**Exercise**: As soon as the line containing "and deployment of" appears in the material below, start returning lines exactly, and end with the line containing "state and salary".

**Listed records**:

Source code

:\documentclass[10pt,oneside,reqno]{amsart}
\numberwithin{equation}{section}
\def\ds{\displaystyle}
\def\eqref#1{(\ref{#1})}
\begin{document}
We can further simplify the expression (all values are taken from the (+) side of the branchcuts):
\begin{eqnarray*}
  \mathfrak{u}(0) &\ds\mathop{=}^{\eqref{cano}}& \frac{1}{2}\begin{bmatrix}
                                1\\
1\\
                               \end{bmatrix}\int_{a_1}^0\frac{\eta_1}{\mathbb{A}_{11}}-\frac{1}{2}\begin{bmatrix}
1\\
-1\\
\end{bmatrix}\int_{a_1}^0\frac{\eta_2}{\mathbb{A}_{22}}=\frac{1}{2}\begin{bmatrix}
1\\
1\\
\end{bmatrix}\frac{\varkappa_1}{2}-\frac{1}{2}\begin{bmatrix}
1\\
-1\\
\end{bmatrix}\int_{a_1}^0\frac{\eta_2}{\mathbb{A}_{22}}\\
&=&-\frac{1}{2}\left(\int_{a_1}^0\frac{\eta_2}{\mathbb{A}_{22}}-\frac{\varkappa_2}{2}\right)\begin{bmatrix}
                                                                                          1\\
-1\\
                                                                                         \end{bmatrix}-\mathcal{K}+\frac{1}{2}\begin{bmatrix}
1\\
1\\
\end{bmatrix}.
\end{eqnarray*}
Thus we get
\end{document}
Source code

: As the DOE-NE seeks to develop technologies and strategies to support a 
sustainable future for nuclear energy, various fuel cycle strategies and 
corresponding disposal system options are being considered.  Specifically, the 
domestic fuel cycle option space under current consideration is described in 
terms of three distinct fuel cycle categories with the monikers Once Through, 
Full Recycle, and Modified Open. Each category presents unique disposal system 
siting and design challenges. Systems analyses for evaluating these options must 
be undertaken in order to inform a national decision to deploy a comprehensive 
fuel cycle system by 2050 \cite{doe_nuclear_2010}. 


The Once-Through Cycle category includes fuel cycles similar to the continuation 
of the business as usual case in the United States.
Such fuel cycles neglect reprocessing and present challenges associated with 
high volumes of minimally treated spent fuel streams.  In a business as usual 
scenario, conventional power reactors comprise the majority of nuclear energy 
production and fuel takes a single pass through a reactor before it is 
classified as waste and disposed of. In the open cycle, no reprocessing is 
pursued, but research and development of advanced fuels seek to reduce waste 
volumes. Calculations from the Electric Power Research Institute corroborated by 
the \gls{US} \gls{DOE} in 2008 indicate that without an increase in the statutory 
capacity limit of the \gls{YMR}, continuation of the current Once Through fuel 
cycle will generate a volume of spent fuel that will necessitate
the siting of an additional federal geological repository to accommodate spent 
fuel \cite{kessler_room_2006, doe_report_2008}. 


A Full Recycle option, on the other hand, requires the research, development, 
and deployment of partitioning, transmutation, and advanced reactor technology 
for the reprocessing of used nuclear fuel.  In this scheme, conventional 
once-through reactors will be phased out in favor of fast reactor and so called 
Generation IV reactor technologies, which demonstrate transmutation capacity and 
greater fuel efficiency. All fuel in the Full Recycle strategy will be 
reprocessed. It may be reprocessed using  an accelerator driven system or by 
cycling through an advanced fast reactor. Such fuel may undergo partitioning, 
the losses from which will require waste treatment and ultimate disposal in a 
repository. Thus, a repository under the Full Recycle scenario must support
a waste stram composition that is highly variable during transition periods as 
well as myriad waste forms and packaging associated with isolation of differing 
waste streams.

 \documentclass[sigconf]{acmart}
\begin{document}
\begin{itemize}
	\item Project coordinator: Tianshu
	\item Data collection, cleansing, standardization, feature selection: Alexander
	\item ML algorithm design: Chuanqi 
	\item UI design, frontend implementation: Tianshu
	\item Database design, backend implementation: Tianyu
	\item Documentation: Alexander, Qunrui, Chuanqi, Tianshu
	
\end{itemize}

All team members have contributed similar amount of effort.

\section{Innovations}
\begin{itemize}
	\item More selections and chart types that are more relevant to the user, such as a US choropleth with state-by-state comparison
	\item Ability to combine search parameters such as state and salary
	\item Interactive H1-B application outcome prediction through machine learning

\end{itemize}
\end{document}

**Answer section**:
and deployment of partitioning, transmutation, and advanced reactor technology 
for the reprocessing of used nuclear fuel.  In this scheme, conventional 
once-through reactors will be phased out in favor of fast reactor and so called 
Generation IV reactor technologies, which demonstrate transmutation capacity and 
greater fuel efficiency. All fuel in the Full Recycle strategy will be 
reprocessed. It may be reprocessed using  an accelerator driven system or by 
cycling through an advanced fast reactor. Such fuel may undergo partitioning, 
the losses from which will require waste treatment and ultimate disposal in a 
repository. Thus, a repository under the Full Recycle scenario must support
a waste stram composition that is highly variable during transition periods as 
well as myriad waste forms and packaging associated with isolation of differing 
waste streams.

 \documentclass[sigconf]{acmart}
\begin{document}
\begin{itemize}
	\item Project coordinator: Tianshu
	\item Data collection, cleansing, standardization, feature selection: Alexander
	\item ML algorithm design: Chuanqi 
	\item UI design, frontend implementation: Tianshu
	\item Database design, backend implementation: Tianyu
	\item Documentation: Alexander, Qunrui, Chuanqi, Tianshu
	
\end{itemize}

All team members have contributed similar amount of effort.

\section{Innovations}
\begin{itemize}
	\item More selections and chart types that are more relevant to the user, such as a US choropleth with state-by-state comparison
	\item Ability to combine search parameters such as state and salary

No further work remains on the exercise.